┌─ Task data

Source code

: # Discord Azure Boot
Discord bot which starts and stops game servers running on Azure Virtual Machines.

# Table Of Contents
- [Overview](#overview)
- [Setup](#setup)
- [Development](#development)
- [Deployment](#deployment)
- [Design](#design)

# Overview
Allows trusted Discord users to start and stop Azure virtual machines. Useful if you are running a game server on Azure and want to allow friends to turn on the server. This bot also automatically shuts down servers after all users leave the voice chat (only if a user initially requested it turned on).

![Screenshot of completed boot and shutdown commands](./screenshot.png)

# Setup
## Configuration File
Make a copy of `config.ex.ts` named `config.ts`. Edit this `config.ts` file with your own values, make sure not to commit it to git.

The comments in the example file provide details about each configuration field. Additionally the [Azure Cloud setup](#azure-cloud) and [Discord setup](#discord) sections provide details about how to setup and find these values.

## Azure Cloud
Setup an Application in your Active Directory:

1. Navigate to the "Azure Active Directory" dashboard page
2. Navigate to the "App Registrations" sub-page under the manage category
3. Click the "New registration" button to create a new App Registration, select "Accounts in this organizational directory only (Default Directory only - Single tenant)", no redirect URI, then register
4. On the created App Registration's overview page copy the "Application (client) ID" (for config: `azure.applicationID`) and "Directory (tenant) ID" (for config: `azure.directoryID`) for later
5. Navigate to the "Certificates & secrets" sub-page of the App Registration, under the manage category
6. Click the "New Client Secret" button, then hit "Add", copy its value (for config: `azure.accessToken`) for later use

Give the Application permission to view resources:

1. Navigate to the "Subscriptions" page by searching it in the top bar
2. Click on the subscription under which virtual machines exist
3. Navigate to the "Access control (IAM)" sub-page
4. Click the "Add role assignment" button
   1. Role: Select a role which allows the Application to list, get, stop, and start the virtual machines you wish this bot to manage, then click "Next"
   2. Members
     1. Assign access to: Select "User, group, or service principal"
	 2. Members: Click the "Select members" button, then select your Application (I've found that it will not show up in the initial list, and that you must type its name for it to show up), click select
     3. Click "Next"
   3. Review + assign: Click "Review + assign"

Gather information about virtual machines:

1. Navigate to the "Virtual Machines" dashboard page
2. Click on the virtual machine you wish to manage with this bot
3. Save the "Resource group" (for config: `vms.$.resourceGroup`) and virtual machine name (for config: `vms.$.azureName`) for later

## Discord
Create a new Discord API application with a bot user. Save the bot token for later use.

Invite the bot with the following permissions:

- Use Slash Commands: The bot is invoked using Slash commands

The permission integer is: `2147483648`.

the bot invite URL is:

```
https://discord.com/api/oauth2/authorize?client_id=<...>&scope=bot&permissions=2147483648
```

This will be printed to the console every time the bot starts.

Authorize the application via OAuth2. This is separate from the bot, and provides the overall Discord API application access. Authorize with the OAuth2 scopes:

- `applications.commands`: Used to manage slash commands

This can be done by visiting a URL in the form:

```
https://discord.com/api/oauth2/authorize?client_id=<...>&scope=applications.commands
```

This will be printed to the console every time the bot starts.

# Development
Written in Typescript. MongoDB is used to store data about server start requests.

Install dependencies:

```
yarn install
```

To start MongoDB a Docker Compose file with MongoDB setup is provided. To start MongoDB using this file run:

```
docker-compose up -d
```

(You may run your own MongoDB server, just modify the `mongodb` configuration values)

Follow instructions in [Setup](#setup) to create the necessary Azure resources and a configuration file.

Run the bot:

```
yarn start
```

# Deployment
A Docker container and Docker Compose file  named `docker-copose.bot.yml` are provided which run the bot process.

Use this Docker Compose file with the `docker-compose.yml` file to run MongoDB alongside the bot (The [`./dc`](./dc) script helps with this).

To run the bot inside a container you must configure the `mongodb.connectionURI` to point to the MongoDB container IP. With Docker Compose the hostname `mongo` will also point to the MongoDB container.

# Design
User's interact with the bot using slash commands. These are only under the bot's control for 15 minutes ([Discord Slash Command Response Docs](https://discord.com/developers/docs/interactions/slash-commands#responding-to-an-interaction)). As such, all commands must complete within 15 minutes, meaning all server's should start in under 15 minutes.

└─

Task to complete: Across all the entries above, count each line that has the word "Members" in it, and give only the count.

Finished task: 2